もし、治りが悪い、もしくは何度も繰り返すなら、感染根管治療の次の段階に移ります。
●抜歯
抜歯すると、歯の根の先の膿の原因となっていた感染歯髄も感染した根管もがなくなります。
このため、根尖性歯周炎も治ります。
根尖性歯周炎が大きくなり膿が広がると、隣の歯にも悪影響を及ぼすことがあります。
抜歯は、感染源を確実に除去できるため、隣の歯を守るためにも大切な治療です。
●意図的再植術
意図的再植術とは、根尖性歯周炎の歯をいったん抜歯して、もう一度歯を戻す治療です。
抜歯すると、根の先の膿を確実に取り除くことができますし、歯の内部を効果的に消毒することもできます。
この方法が一般的に行われる治療でない理由は、抜歯の際に歯が折れたり、歯にヒビが入ったりすると、元に戻すことができなくなるからです。

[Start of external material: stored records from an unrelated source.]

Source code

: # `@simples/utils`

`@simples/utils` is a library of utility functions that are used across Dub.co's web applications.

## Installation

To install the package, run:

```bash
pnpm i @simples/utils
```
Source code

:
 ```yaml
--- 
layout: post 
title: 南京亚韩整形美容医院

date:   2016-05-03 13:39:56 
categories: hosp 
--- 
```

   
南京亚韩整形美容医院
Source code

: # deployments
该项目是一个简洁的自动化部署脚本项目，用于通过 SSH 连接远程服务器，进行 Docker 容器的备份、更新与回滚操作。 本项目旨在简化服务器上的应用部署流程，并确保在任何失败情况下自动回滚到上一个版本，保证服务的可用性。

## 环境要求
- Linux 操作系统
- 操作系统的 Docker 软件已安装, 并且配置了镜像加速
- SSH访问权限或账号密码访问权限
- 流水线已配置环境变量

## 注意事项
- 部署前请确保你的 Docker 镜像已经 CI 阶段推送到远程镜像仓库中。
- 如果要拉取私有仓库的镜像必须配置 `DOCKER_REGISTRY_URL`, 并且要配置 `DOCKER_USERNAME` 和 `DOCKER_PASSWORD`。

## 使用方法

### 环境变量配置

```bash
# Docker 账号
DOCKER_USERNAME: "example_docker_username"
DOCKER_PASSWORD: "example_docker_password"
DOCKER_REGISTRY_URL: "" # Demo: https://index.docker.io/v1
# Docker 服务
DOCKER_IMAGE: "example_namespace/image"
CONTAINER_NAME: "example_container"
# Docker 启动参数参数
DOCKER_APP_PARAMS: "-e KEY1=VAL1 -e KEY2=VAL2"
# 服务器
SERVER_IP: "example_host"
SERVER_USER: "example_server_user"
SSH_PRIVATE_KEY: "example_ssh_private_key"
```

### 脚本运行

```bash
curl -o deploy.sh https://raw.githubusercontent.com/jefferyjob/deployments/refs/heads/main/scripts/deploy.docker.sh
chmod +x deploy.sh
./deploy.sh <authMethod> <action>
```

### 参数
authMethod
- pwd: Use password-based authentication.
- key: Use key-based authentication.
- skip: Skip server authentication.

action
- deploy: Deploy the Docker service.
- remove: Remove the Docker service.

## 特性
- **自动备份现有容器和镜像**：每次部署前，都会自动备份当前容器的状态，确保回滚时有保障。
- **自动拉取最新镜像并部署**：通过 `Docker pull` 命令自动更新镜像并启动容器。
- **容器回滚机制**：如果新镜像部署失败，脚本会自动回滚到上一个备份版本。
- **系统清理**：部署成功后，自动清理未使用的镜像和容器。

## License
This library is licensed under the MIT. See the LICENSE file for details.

抜歯となる可能性の高い処置なので、意図的再植術は困難な治療です。
〇まとめ
今回は、根尖性歯周炎の治療が難しい理由についてお話ししました。
根尖性歯周炎は、感染根管治療によって治療を試みますが、
①根管形態が複雑
②治ったかどうかの確認が困難
③緊密な根管充填が難しい
などの理由で、治療は難しいのが実情です。
このため、歯の痛みや歯肉の腫れなどの症状を解消するためだけではなく、隣の歯を守るためにも、あえて抜歯となることも多いです。
歯を抜きたくない気持ちは十分わかりますが、歯科医師が抜歯をすすめる背景にはこのような事情があります。